川口 論理的にはそうなりますよね。そして、その動きを止めることはできないでしょう。

 そういう世界では、人間が気持ち良くなるようなサブルーチンプログラムをいっぱい作っておくんでしょうね。視覚用とか触覚用とか、そういうのが全部ツールキットになって、このタイミングではこれを出そうなどとやるわけです。マッサージ器のすごいやつみたいな。

野々上 中毒性があるでしょうね。

川口 我々がいるリアルな空間は、役に立たないもので満たされています。バーチャル空間はすべて人工的に作られているので、路傍の石でも何でもそうですが、誰かが何らかの理由で作ったファイルです。リアルな空間の揺らぎや乱雑さまで織り込んだバーチャル空間を作ろうとすると、本当に大変です。トランジスターが何個いるんだという話です。

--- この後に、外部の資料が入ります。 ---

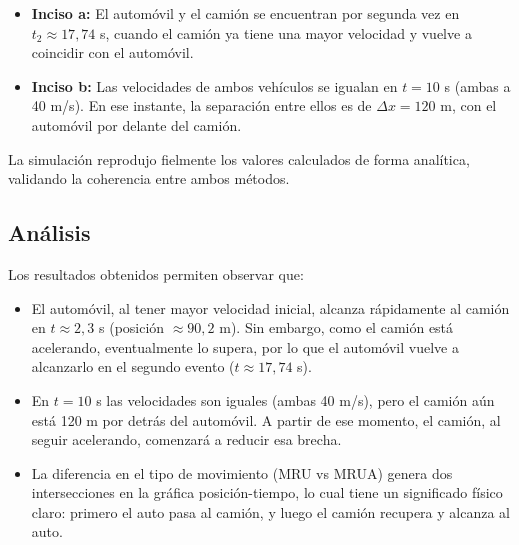 \begin{itemize}
    \item \textbf{Inciso a:} El automóvil y el camión se encuentran por segunda vez en $t_2 \approx 17{,}74$ s, cuando el camión ya tiene una mayor velocidad y vuelve a coincidir con el automóvil.
    \item \textbf{Inciso b:} Las velocidades de ambos vehículos se igualan en $t = 10$ s (ambas a 40 m/s). En ese instante, la separación entre ellos es de $\Delta x = 120$ m, con el automóvil por delante del camión.
\end{itemize}

La simulación reprodujo fielmente los valores calculados de forma analítica, validando la coherencia entre ambos métodos.

\subsection{Análisis}

Los resultados obtenidos permiten observar que:

\begin{itemize}
    \item El automóvil, al tener mayor velocidad inicial, alcanza rápidamente al camión en $t \approx 2{,}3$ s (posición $\approx 90{,}2$ m). Sin embargo, como el camión está acelerando, eventualmente lo supera, por lo que el automóvil vuelve a alcanzarlo en el segundo evento ($t \approx 17{,}74$ s).
    \item En $t = 10$ s las velocidades son iguales (ambas 40 m/s), pero el camión aún está 120 m por detrás del automóvil. A partir de ese momento, el camión, al seguir acelerando, comenzará a reducir esa brecha.
    \item La diferencia en el tipo de movimiento (MRU vs MRUA) genera dos intersecciones en la gráfica posición-tiempo, lo cual tiene un significado físico claro: primero el auto pasa al camión, y luego el camión recupera y alcanza al auto.
\end{itemize}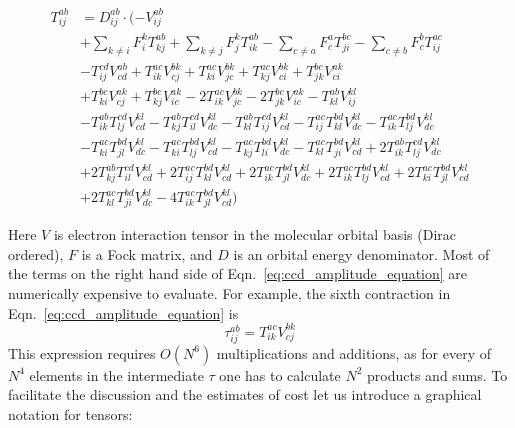 \begin{equation}
\begin{split}
T^{ab}_{ij} & = D^{ab}_{ij} \cdot (- V^{ab}_{ij} \\
& + \sum_{k \neq i} F^{k}_{i} T^{ab}_{kj}
+  \sum_{k \neq j} F^{k}_{j}  T^{ab}_{ik}
- \sum_{c \neq a} F^{a}_{c}  T^{bc}_{ji}
- \sum_{c \neq b} F^{b}_{c}  T^{ac}_{ij} \\
& - T^{cd}_{ij}  V^{ab}_{cd}
+ T^{ac}_{ik}  V^{bk}_{cj} 
+ T^{ac}_{ki}  V^{bk}_{jc} 
+ T^{ac}_{kj}  V^{bk}_{ci} 
+ T^{bc}_{jk}  V^{ak}_{ci}\\
&+ T^{bc}_{ki}  V^{ak}_{cj} 
+ T^{bc}_{kj}  V^{ak}_{ic}
- 2 T^{ac}_{ik}  V^{bk}_{jc}
- 2 T^{bc}_{jk}  V^{ak}_{ic}
- T^{ab}_{kl}  V^{kl}_{ij} \\
&- T^{ab}_{ik}  T^{cd}_{lj}  V^{kl}_{cd} 
- T^{ab}_{kj}  T^{cd}_{il} V^{kl}_{dc}
- T^{ab}_{kl}  T^{cd}_{ij} V^{kl}_{cd}
- T^{ac}_{ij}  T^{bd}_{kl}  V^{kl}_{dc}
-  T^{ac}_{ik}  T^{bd}_{lj} V^{kl}_{dc} \\
&- T^{ac}_{ki}  T^{bd}_{jl} V^{kl}_{dc}
- T^{ac}_{ki}  T^{bd}_{lj} V^{kl}_{cd}
- T^{ac}_{kj}  T^{bd}_{li} V^{kl}_{dc}
-  T^{ac}_{kl}  T^{bd}_{ji} V^{kl}_{cd}
+ 2    T^{ab}_{ik} T^{cd}_{lj}  V^{kl}_{dc}\\
&+ 2    T^{ab}_{kj} T^{cd}_{il}  V^{kl}_{cd}
+ 2    T^{ac}_{ij} T^{bd}_{kl}  V^{kl}_{cd}
+ 2    T^{ac}_{ik}  T^{bd}_{jl}  V^{kl}_{dc}
+ 2    T^{ac}_{ik}  T^{bd}_{lj}  V^{kl}_{cd}  
+ 2    T^{ac}_{ki} T^{bd}_{jl}  V^{kl}_{cd}\\
&+ 2    T^{ac}_{kl} T^{bd}_{ji}  V^{kl}_{dc}
- 4    T^{ac}_{ik} T^{bd}_{jl}  V^{kl}_{cd})
\end{split}
\label{eq:ccd_amplitude_equation}
\end{equation}

Here $V$ is electron interaction tensor in the molecular orbital basis (Dirac 
ordered), $F$ is a Fock matrix, and $D$ is an orbital energy denominator. Most 
of the terms on the right hand side of Eqn.~\ref{eq:ccd_amplitude_equation} are 
numerically expensive to evaluate. For example, the sixth 
contraction in Eqn.~\ref{eq:ccd_amplitude_equation} is
\begin{equation}
 \tau^{ab}_{ij} = T^{ac}_{ik}  V^{bk}_{cj}
 \label{eq:ccd_intermediate_example}
\end{equation}
This expression requires $O(N^6)$ multiplications and additions, as for every 
of $N^4$ elements in the intermediate $\tau$ one has to calculate $N^2$ products
and sums. To facilitate the discussion and the estimates of cost let us 
introduce a graphical notation for tensors:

 やっぱり人間の脳は規則性を求めていて、イレギュラーを嫌うので、普通にやっているとバーチャル空間はどんどん秩序だった予定調和の世界になってしまいます。でも、リアルな世界はイレギュラーに満ちあふれています。例えば結婚相手とどこでどう出会うかなんて、ほとんど偶然ですよね。そういう出会いなんかもまだAIでは再現できないと思います。